Business & Finance

Cendant Corp., the real estate and leisure services giant, announced one of the biggest breakups in US history. The company will split into four separate units next summer and will retire its current name, saying, "We and our advertisers believe the sum of the parts has a value in excess of our current share price." The largest will be real estate, comprising the Century 21, Coldwell Banker, and NRT Inc. chains. The others: vehicle rentals (Avis and Budget); hospitality (Ramada, Days Inn, and Howard Johnson hotels); and travel services (Orbitz, Galileo International, Cheap Tickets, and ebookers PLC).

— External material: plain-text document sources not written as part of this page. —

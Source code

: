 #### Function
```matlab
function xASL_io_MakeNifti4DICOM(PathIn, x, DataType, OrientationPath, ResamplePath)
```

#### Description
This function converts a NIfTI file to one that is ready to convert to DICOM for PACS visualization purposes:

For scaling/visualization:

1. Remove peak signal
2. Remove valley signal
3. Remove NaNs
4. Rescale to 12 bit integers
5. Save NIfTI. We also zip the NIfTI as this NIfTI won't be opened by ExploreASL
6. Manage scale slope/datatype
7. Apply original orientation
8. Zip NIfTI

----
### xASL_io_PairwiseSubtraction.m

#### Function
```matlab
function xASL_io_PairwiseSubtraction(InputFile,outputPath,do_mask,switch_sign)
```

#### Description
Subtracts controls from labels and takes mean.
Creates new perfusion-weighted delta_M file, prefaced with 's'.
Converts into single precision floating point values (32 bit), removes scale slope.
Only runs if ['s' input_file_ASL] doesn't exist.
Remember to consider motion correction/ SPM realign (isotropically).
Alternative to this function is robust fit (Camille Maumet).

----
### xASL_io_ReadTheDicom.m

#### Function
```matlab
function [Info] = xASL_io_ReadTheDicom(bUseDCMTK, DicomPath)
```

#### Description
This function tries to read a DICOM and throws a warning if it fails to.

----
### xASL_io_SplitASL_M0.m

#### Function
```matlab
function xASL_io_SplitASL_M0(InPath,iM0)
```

Mittal Group, the world's largest steel company, submitted the winning bid at auction Monday for control of the huge Kryvorizhstal mill in Ukraine. The price, $4.8 billion, was higher than analysts had predicted the mill would fetch - 20 percent higher, in fact, than all other privatizations in the former Soviet republic combined. The sell-off was a campaign promise of new President Viktor Yushchenko.

General Motors declined to confirm reports that it will sell its share of a joint truck-sales venture in Australia and South Africa to Isuzu of Japan. But an Isuzu spokesman suggested that only the timing of the deal is in question. Isuzu owns 60 percent of the venture; GM 40 percent. GM, which has posted four straight quarterly losses, said earlier this month it will sell its 20 percent stake in Subaru, the automaking arm of Japan's Fuji Heavy Industries.

Saying, "There are no more reasons to wait," the government of France announced an initial public offering of stock in EDF, the state-owned electric utility. The sale is expected to come as soon as Friday and is projected to raise as much as $11 billion. The government will maintain 85 percent ownership and has pledged to invest up to $48 billion in the company over the next five years. But the plan is bitterly opposed by the opposition Socialist Party, which has vowed to renationalize EDF if it wins the 2007 presidential and parliamentary elections.

The company responsible for a special category of Americana, Kullman Industries, filed for bankruptcy. The 78-year-old Lebanon, N.J., company manufactures modular buildings for branch banks, healthcare clinics, school annexes, and the like but is best known for the hundreds of stainless steel diners that dot roadsides across the US.